As such he’s tried to keep the car original, save for the paint work after having a bare metal respray thanks to Tony at Full Spectrum Auto Refinish. The two-tone paint now looks resplendent in its dove white and grey, the off white creamy tone very eighties. As an aside, the two-tone models were only offered on the original, pre-facelift models.
He has replaced some of the tattier looking trim pieces and lights, but most of it is still original, down to the stickers under the bonnet. Some will recognise this wears a GT-Ae bumper up front. The Ae, Mazda’s homologation special, was a 1988 model, Matt saying “that bumper on this car might bother the true purists. I have the original bumper in the garage, I just like the look of this one with all its vents.”
The shocks and springs have been replaced due to their age, and the turbo reconditioned. But it is a near 40-year-old car, one that’s travelled nearly 180,000km.
The styling still looks good, in that boxy eighties manner, being well proportioned with a wheel at each corner. The original 14-inch rims look smart too, though Matt does have a set of period-appropriate 17-inch ROH Reflex alloys for it too. “It looks great on those, but they are so big for this little car, it’s actually slower when I put those rims on.

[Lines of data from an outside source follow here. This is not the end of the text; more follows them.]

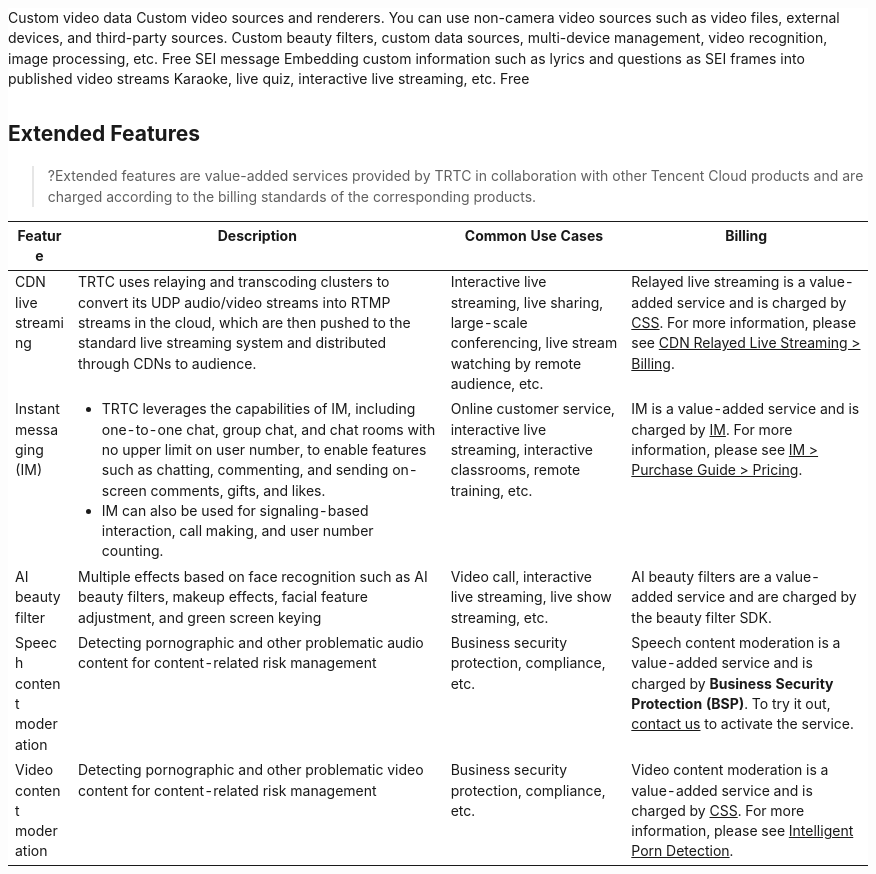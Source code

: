 <td>Custom video data</td>
<td>Custom video sources and renderers. You can use non-camera video sources such as video files, external devices, and third-party sources.</td>
<td>Custom beauty filters, custom data sources, multi-device management, video recognition, image processing, etc.</td>
<td>Free</td>
</tr><tr>
<td>SEI message</td>
<td>Embedding custom information such as lyrics and questions as SEI frames into published video streams</td>
<td>Karaoke, live quiz, interactive live streaming, etc.</td>
<td>Free</td>
</tr>
</table>

## Extended Features

>?Extended features are value-added services provided by TRTC in collaboration with other Tencent Cloud products and are charged according to the billing standards of the corresponding products.


| Feature | Description | Common Use Cases | Billing |
| ------------ | ------------------------------------------------------------ | -------------------------------------------------- | ------------------------------------------------------------ |
| CDN live streaming | TRTC uses relaying and transcoding clusters to convert its UDP audio/video streams into RTMP streams in the cloud, which are then pushed to the standard live streaming system and distributed through CDNs to audience. | Interactive live streaming, live sharing, large-scale conferencing, live stream watching by remote audience, etc. | Relayed live streaming is a value-added service and is charged by [CSS](https://intl.cloud.tencent.com/document/product/267). For more information, please see [CDN Relayed Live Streaming > Billing](https://intl.cloud.tencent.com/document/product/647/35242). |
| Instant messaging (IM) | <ul style="margin:0"><li>TRTC leverages the capabilities of IM, including one-to-one chat, group chat, and chat rooms with no upper limit on user number, to enable features such as chatting, commenting, and sending on-screen comments, gifts, and likes.</li><li>IM can also be used for signaling-based interaction, call making, and user number counting.</li></ul> | Online customer service, interactive live streaming, interactive classrooms, remote training, etc. | IM is a value-added service and is charged by [IM](https://intl.cloud.tencent.com/document/product/1047). For more information, please see [IM > Purchase Guide > Pricing](https://intl.cloud.tencent.com/document/product/1047/34350).|
| AI beauty filter| Multiple effects based on face recognition such as AI beauty filters, makeup effects, facial feature adjustment, and green screen keying| Video call, interactive live streaming, live show streaming, etc.| AI beauty filters are a value-added service and are charged by the beauty filter SDK. |
|Speech content moderation|Detecting pornographic and other problematic audio content for content-related risk management |Business security protection, compliance, etc.|Speech content moderation is a value-added service and is charged by **Business Security Protection (BSP)**. To try it out, [contact us](https://intl.cloud.tencent.com/contact-us) to activate the service. |
| Video content moderation| Detecting pornographic and other problematic video content for content-related risk management | Business security protection, compliance, etc.| Video content moderation is a value-added service and is charged by [CSS](https://intl.cloud.tencent.com/document/product/267). For more information, please see [Intelligent Porn Detection](https://intl.cloud.tencent.com/document/product/267/39607). |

It feels a heap better on the 14s, and is not so grippy,” he says with a wry smile.
With just 105kW in standard trim, he admits it’s not the quickest but is energetic for what it is, a near forty-year-old 1.6. “Back in the day, these were pretty quick, especially when compared with the carby or NA injected Familias. Once you put a bigger exhaust and pod filter on them the boost comes up and they go better. And the induction noise with a pod filter is amazing.”
Now though it’s all about keeping it stock. “All those bits we pulled off and threw away years ago, we are trying to find and put back on.”
While these were once everywhere, trying to track down one now is harder than finding a boomer who doesn’t love The Chase. There are still a few of them around, Matt knows of at least 50 to 60 reasonable ones still running around NZ. Presently there are a couple on Trade Me for between $25 to $35K, and Matt reckons this model, being in such good condition, could fetch as much as $40k, given the two-tone cars garner a bit more of a premium. But is the madness that has driven the crazy prices of these JDM classics in the past couple of years beginning to evaporate, especially as interest rates rise and house prices flatten?
Matt says he’s not too precious with the car, ‘I’ll drive it in the rain’, but it is mainly used for weekend cruises. He’s had a few Familias, including a fifth-gen and a couple of BFs in the late nineties before selling up and moving to the UK. On his return he bought a 1992 BG Familia GT-R, and the GT-Ae version too. As to which he prefers more between this and his later model GT-R, he says it’s a bit like choosing between your children. “The GT-R is quicker and handles better. This rattles a bit, and is bumpy, but it’s a great time capsule, transporting you back to being a teenager again”.
Sounds like something we could all benefit from, every once in a while.